POLICE STORY, directed by and starring circa-1985 Jackie Chan, starts out seeming more serious than most of his movies. Jackie and a bunch of other cops have to raid a huge shantytown looking for drug dealers, and it leads to a chaotic shootout through narrow paths and rickety structures. One of the cops is so scared he actually pisses his pants, and it’s played for humiliation, not for laughs. These guys know that alot of people are about to be killed, including some of them.
It’s a bleak, moody opening about the hellish pressure of being a cop… but don’t take it too seriously, it’s all just setup for some incredible footage of vehicles driving down the hill, over and through the shantytown. Jackie had just gone to the U.S. and made THE PROTECTOR in English, but it didn’t turn him into an American movie star and he wasn’t happy with the movie. So he came back home and made his own version of that type of cop movie, and his version has all the most ridiculous and dangerous stunts he could think of.
It’s like some of the Thai movies now, you watch it and think they couldn’t have possibly known if that was safe or not. They must’ve just crossed their fingers and went for it.
The story is pretty stupid, with a complete failure to balance different tones. Sometimes it goes for the DIRTY HARRY cliche, he’s a cop that’s fed up with all those pesky regulations preventing him from stopping the bad guys. Other times he’s a buffoonish clown, upsetting his girlfriend (Maggie Cheung) so she smashes a cake in his face (this after a long series of events where nobody mentioned it was his birthday), getting tangled up in phone cords because he tries to take six calls at the same time, that kind of thing. The main story is about protecting a kingpin’s secretary (Brigitte Lin) so she can be a witness at a trial, but also it’s got all this Three’s Company shit about his girlfriend thinking he’s cheating and getting in trouble with his boss and stuff. Not the greatest.

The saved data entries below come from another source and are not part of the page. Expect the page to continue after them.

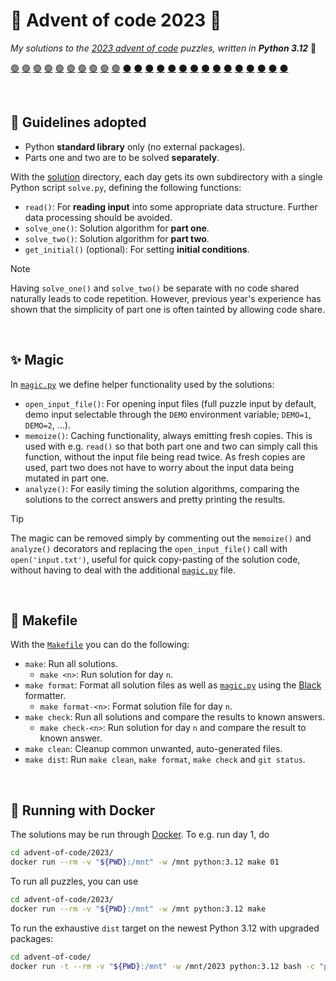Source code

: # 🎄 Advent of code 2023 🧩
*My solutions to the [2023 advent of code](https://adventofcode.com/2023/)
puzzles, written in **Python 3.12*** 🐍

[🟢](solution/01/solve.py)
[🟢](solution/02/solve.py)
[🟢](solution/03/solve.py)
[🟢](solution/04/solve.py)
[🟢](solution/05/solve.py)
[🟢](solution/06/solve.py)
[🟢](solution/07/solve.py)
[🟢](solution/08/solve.py)
[🟢](solution/09/solve.py)
[🟢](solution/10/solve.py)
[⚫](https://adventofcode.com/2022/day/11)
[⚫](https://adventofcode.com/2022/day/12)
[⚫](https://adventofcode.com/2022/day/13)
[⚫](https://adventofcode.com/2022/day/14)
[⚫](https://adventofcode.com/2022/day/15)
[⚫](https://adventofcode.com/2022/day/16)
[⚫](https://adventofcode.com/2022/day/17)
[⚫](https://adventofcode.com/2022/day/18)
[⚫](https://adventofcode.com/2022/day/19)
[⚫](https://adventofcode.com/2022/day/20)
[⚫](https://adventofcode.com/2022/day/21)
[⚫](https://adventofcode.com/2022/day/22)
[⚫](https://adventofcode.com/2022/day/23)
[⚫](https://adventofcode.com/2022/day/24)
[⚫](https://adventofcode.com/2022/day/25)


</br>

## 📜 Guidelines adopted
* Python **standard library** only (no external packages).
* Parts one and two are to be solved **separately**.

With the [solution](solution) directory, each day gets its own subdirectory
with a single Python script `solve.py`, defining the following functions:
* `read()`: For **reading input** into some appropriate data structure.
  Further data processing should be avoided.
* `solve_one()`: Solution algorithm for **part one**.
* `solve_two()`: Solution algorithm for **part two**.
* `get_initial()` (optional): For setting **initial conditions**.

> [!NOTE]
> Having `solve_one()` and `solve_two()` be separate with no code shared
> naturally leads to code repetition. However, previous year's experience
> has shown that the simplicity of part one is often tainted by allowing
> code share.


</br>

## ✨ Magic
In [`magic.py`](magic.py) we define helper functionality
used by the solutions:
* `open_input_file()`: For opening input files (full puzzle input by default,
  demo input selectable through the `DEMO` environment variable; `DEMO=1`,
  `DEMO=2`, ...).
* `memoize()`: Caching functionality, always emitting fresh copies. This is
  used with e.g. `read()` so that both part one and two can simply call this
  function, without the input file being read twice. As fresh copies are used,
  part two does not have to worry about the input data
  being mutated in part one.
* `analyze()`: For easily timing the solution algorithms, comparing the
  solutions to the correct answers and pretty printing the results.

> [!TIP]
> The magic can be removed simply by commenting out the `memoize()` and
> `analyze()` decorators and replacing the `open_input_file()` call with
> `open('input.txt')`, useful for quick copy-pasting of the solution code,
> without having to deal with the additional [`magic.py`](magic.py) file.


</br>

## 🤖 Makefile
With the [`Makefile`](Makefile) you can do the following:
* `make`: Run all solutions.
  * `make <n>`: Run solution for day `n`.
* `make format`: Format all solution files as well as [`magic.py`](magic.py)
  using the [Black](https://github.com/psf/black) formatter.
  * `make format-<n>`: Format solution file for day `n`.
* `make check`: Run all solutions and compare the results to known answers.
  * `make check-<n>`: Run solution for day `n` and compare the result to
    known answer.
* `make clean`: Cleanup common unwanted, auto-generated files.
* `make dist`: Run `make clean`, `make format`, `make check` and `git status`.


</br>

## 🐋 Running with Docker
The solutions may be run through [Docker](https://www.docker.com/).
To e.g. run day 1, do
```bash
cd advent-of-code/2023/
docker run --rm -v "${PWD}:/mnt" -w /mnt python:3.12 make 01
```
To run all puzzles, you can use
```bash
cd advent-of-code/2023/
docker run --rm -v "${PWD}:/mnt" -w /mnt python:3.12 make
```
To run the exhaustive `dist` target on the newest Python 3.12
with upgraded packages:
```bash
cd advent-of-code/
docker run -t --rm -v "${PWD}:/mnt" -w /mnt/2023 python:3.12 bash -c "pip install -U pip && pip freeze > requirements.txt && sed -i 's/==/>=/' requirements.txt && echo black >> requirements.txt && pip install -U -r requirements.txt && rm requirements.txt && git config --global --add safe.directory /mnt && make dist"
```

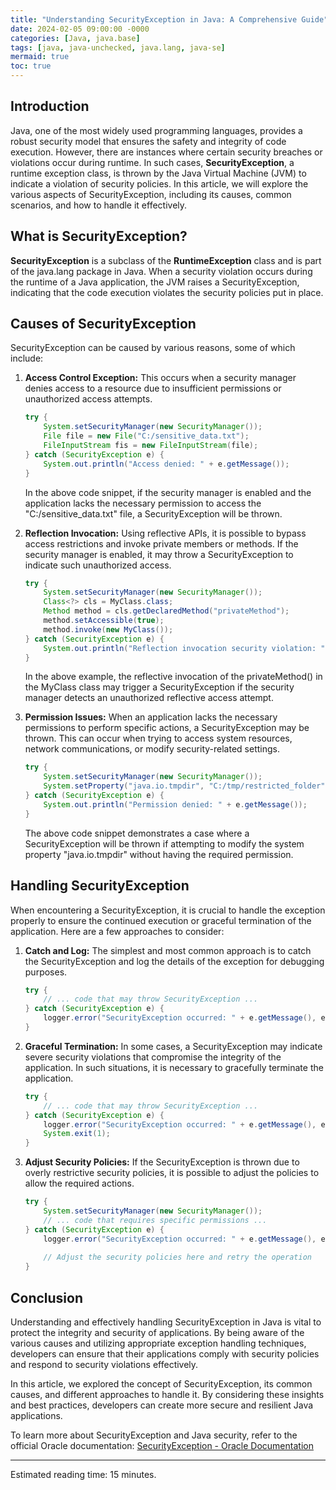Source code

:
 ```yaml
---
title: "Understanding SecurityException in Java: A Comprehensive Guide"
date: 2024-02-05 09:00:00 -0000
categories: [Java, java.base]
tags: [java, java-unchecked, java.lang, java-se]
mermaid: true
toc: true
---
```



## Introduction
Java, one of the most widely used programming languages, provides a robust security model that ensures the safety and integrity of code execution. However, there are instances where certain security breaches or violations occur during runtime. In such cases, **SecurityException**, a runtime exception class, is thrown by the Java Virtual Machine (JVM) to indicate a violation of security policies. In this article, we will explore the various aspects of SecurityException, including its causes, common scenarios, and how to handle it effectively.

## What is SecurityException?
**SecurityException** is a subclass of the **RuntimeException** class and is part of the java.lang package in Java. When a security violation occurs during the runtime of a Java application, the JVM raises a SecurityException, indicating that the code execution violates the security policies put in place.

## Causes of SecurityException
SecurityException can be caused by various reasons, some of which include:

1. **Access Control Exception:** This occurs when a security manager denies access to a resource due to insufficient permissions or unauthorized access attempts.

   ```java
   try {
       System.setSecurityManager(new SecurityManager());
       File file = new File("C:/sensitive_data.txt");
       FileInputStream fis = new FileInputStream(file);
   } catch (SecurityException e) {
       System.out.println("Access denied: " + e.getMessage());
   }
   ```

   In the above code snippet, if the security manager is enabled and the application lacks the necessary permission to access the "C:/sensitive_data.txt" file, a SecurityException will be thrown.

2. **Reflection Invocation:** Using reflective APIs, it is possible to bypass access restrictions and invoke private members or methods. If the security manager is enabled, it may throw a SecurityException to indicate such unauthorized access.

   ```java
   try {
       System.setSecurityManager(new SecurityManager());
       Class<?> cls = MyClass.class;
       Method method = cls.getDeclaredMethod("privateMethod");
       method.setAccessible(true);
       method.invoke(new MyClass());
   } catch (SecurityException e) {
       System.out.println("Reflection invocation security violation: " + e.getMessage());
   }
   ```

   In the above example, the reflective invocation of the privateMethod() in the MyClass class may trigger a SecurityException if the security manager detects an unauthorized reflective access attempt.

3. **Permission Issues:** When an application lacks the necessary permissions to perform specific actions, a SecurityException may be thrown. This can occur when trying to access system resources, network communications, or modify security-related settings.

   ```java
   try {
       System.setSecurityManager(new SecurityManager());
       System.setProperty("java.io.tmpdir", "C:/tmp/restricted_folder");
   } catch (SecurityException e) {
       System.out.println("Permission denied: " + e.getMessage());
   }
   ```

   The above code snippet demonstrates a case where a SecurityException will be thrown if attempting to modify the system property "java.io.tmpdir" without having the required permission.

## Handling SecurityException
When encountering a SecurityException, it is crucial to handle the exception properly to ensure the continued execution or graceful termination of the application. Here are a few approaches to consider:

1. **Catch and Log:** The simplest and most common approach is to catch the SecurityException and log the details of the exception for debugging purposes.

   ```java
   try {
       // ... code that may throw SecurityException ...
   } catch (SecurityException e) {
       logger.error("SecurityException occurred: " + e.getMessage(), e);
   }
   ```

2. **Graceful Termination:** In some cases, a SecurityException may indicate severe security violations that compromise the integrity of the application. In such situations, it is necessary to gracefully terminate the application.

   ```java
   try {
       // ... code that may throw SecurityException ...
   } catch (SecurityException e) {
       logger.error("SecurityException occurred: " + e.getMessage(), e);
       System.exit(1);
   }
   ```

3. **Adjust Security Policies:** If the SecurityException is thrown due to overly restrictive security policies, it is possible to adjust the policies to allow the required actions.

   ```java
   try {
       System.setSecurityManager(new SecurityManager());
       // ... code that requires specific permissions ...
   } catch (SecurityException e) {
       logger.error("SecurityException occurred: " + e.getMessage(), e);
       
       // Adjust the security policies here and retry the operation
   }
   ```

## Conclusion
Understanding and effectively handling SecurityException in Java is vital to protect the integrity and security of applications. By being aware of the various causes and utilizing appropriate exception handling techniques, developers can ensure that their applications comply with security policies and respond to security violations effectively.

In this article, we explored the concept of SecurityException, its common causes, and different approaches to handle it. By considering these insights and best practices, developers can create more secure and resilient Java applications.

To learn more about SecurityException and Java security, refer to the official Oracle documentation: [SecurityException - Oracle Documentation](https://docs.oracle.com/en/java/javase/11/docs/api/java.base/java/lang/SecurityException.html)

---
Estimated reading time: 15 minutes.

But it’s easy to forgive all that because there’s such a high level of crazy action sequences and stunts. There’s the part where he chases after a bus on foot, then hangs off the side of it using an umbrella handle. There’s alot of jumping over and onto moving cars, or fighting on top of non-moving ones, slamming people against the doors, through the windows. There’s a fight in a mall that uses the location to full advantage, with store windows, jewelry counters, garbage cans, mannequins and suit racks sustaining damage or being used as weapons. Of course there are escalator stunts. There are many jumps from high places, including off a building into a swimming pool and a legendary one from the top floor of the mall, sliding down a pole breaking real lights and causing real electric sparks – Jackie wasn’t sure he would survive that one but for some reason he did it anyway.

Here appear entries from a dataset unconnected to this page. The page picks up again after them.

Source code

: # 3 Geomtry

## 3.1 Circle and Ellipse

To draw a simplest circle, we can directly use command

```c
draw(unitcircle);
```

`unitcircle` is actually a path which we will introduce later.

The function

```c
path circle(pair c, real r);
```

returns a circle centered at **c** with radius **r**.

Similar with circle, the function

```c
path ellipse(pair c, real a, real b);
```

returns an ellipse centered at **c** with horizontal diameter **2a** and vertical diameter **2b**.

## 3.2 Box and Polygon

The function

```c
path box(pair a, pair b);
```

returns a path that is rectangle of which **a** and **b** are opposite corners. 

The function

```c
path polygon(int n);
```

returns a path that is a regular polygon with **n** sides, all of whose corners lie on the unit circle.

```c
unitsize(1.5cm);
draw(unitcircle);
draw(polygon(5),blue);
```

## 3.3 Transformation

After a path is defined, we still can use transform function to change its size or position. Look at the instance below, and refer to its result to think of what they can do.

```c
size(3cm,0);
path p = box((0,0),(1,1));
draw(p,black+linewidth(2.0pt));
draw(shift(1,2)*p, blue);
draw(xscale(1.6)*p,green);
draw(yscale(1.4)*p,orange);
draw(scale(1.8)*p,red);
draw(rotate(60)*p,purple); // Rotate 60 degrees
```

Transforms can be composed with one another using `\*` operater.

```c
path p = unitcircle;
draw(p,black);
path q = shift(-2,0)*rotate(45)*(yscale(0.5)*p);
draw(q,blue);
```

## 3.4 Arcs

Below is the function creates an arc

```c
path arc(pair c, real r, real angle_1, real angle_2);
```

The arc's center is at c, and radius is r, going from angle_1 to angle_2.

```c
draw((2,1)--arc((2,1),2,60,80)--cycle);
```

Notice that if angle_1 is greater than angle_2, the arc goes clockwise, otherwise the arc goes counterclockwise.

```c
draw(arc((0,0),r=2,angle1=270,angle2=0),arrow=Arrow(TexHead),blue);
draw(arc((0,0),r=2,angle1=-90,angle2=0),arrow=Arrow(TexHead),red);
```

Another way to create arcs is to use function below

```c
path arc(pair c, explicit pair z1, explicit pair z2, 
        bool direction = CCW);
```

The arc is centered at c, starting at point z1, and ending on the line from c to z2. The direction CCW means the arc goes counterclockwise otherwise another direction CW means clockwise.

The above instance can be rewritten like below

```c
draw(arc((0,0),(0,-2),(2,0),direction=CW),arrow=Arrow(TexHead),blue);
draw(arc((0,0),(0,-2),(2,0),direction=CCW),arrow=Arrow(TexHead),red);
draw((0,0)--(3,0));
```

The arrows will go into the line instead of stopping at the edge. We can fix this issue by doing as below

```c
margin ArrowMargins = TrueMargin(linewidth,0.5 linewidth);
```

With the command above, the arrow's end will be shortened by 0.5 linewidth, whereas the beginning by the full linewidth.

Of course most of these things you rarely see in Hollywood movies, but there’s a couple cases where these scenes were directly copied. TANGO AND CASH re-created Jackie in the street with the gun forcing the bus to slam on the breaks and send three dudes through the windshield (holy shit I can’t believe they did that!). BAD BOYS II did the driving-over-the-shantytown scene, but there’s a meaningful change in the way the filmatists justify this reckless endangerment of the lives of poor people. In POLICE STORY the officers are repeatedly warned to be careful about hurting civilians (but they don’t do a very good job). In BAD BOYS II they say it’s okay because everyone who lives in the shantytown manufactures drugs.

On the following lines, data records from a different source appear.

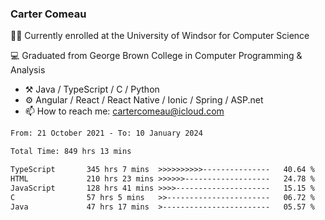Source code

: ### Carter Comeau

🙋‍♂️ Currently enrolled at the University of Windsor for Computer Science

💻 Graduated from George Brown College in Computer Programming & Analysis

- ⚒️ Java / TypeScript / C / Python
- ⚙️ Angular / React / React Native / Ionic / Spring / ASP.net
- 📫 How to reach me: cartercomeau@icloud.com

<!--START_SECTION:waka-->

```txt
From: 21 October 2021 - To: 10 January 2024

Total Time: 849 hrs 13 mins

TypeScript       345 hrs 7 mins  >>>>>>>>>>---------------   40.64 %
HTML             210 hrs 23 mins >>>>>>-------------------   24.78 %
JavaScript       128 hrs 41 mins >>>>---------------------   15.15 %
C                57 hrs 5 mins   >>-----------------------   06.72 %
Java             47 hrs 17 mins  >------------------------   05.57 %
```

<!--END_SECTION:waka-->
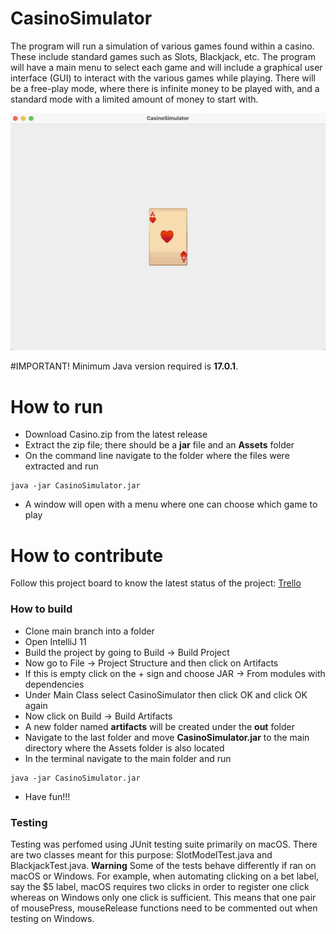 # CasinoSimulator
The program will run a simulation of various games found within a casino. These include standard games such as Slots, Blackjack, etc. The program will have a main menu to select each game and will include a graphical user interface (GUI) to interact with the various games while playing. There will be a free-play mode, where there is infinite money to be played with, and a standard mode with a limited amount of money to start with.

![This is a screenshot.](casino.png)

#IMPORTANT!
Minimum Java version required is **17.0.1**.

# How to run
- Download Casino.zip from the latest release
- Extract the zip file; there should be a **jar** file and an **Assets** folder
- On the command line navigate to the folder where the files were extracted and run
```
java -jar CasinoSimulator.jar
```
- A window will open with a menu where one can choose which game to play

# How to contribute
Follow this project board to know the latest status of the project: [Trello](https://trello.com/b/EWAn1oRz/casinosimulator-tasks)

### How to build
- Clone main branch into a folder
- Open IntelliJ 11
- Build the project by going to Build -> Build Project
- Now go to File -> Project Structure and then click on Artifacts
- If this is empty click on the + sign and choose JAR -> From modules with dependencies
- Under Main Class select CasinoSimulator then click OK and click OK again
- Now click on Build -> Build Artifacts
- A new folder named **artifacts** will be created under the **out** folder
- Navigate to the last folder and move **CasinoSimulator.jar** to the main directory where the Assets folder is also located
- In the terminal navigate to the main folder and run
```
java -jar CasinoSimulator.jar
```
- Have fun!!!

### Testing
Testing was perfomed using JUnit testing suite primarily on macOS. There are two classes meant for this purpose: SlotModelTest.java and BlackjackTest.java.
**Warning** Some of the tests behave differently if ran on macOS or Windows. For example, when automating clicking on a bet label, say the $5 label, macOS requires two
clicks in order to register one click whereas on Windows only one click is sufficient. This means that one pair of mousePress, mouseRelease functions need to be commented
out when testing on Windows.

Not that POLICE STORY is much more morally sound. Jackie’s a bumbling goofball but then every once in a while he gets upset about the justice system and goes way overboard. Even Dirty Harry never took his superintendent hostage. At the end he catches the kingpin and has a chance to take the high road and allow him his civil rights. Instead he beats the shit out of him and his lawyer! Pretty good ending, actually, even if it’s in the same movie that played breakdancing music while he moonwalked to scrape dog shit off his shoe.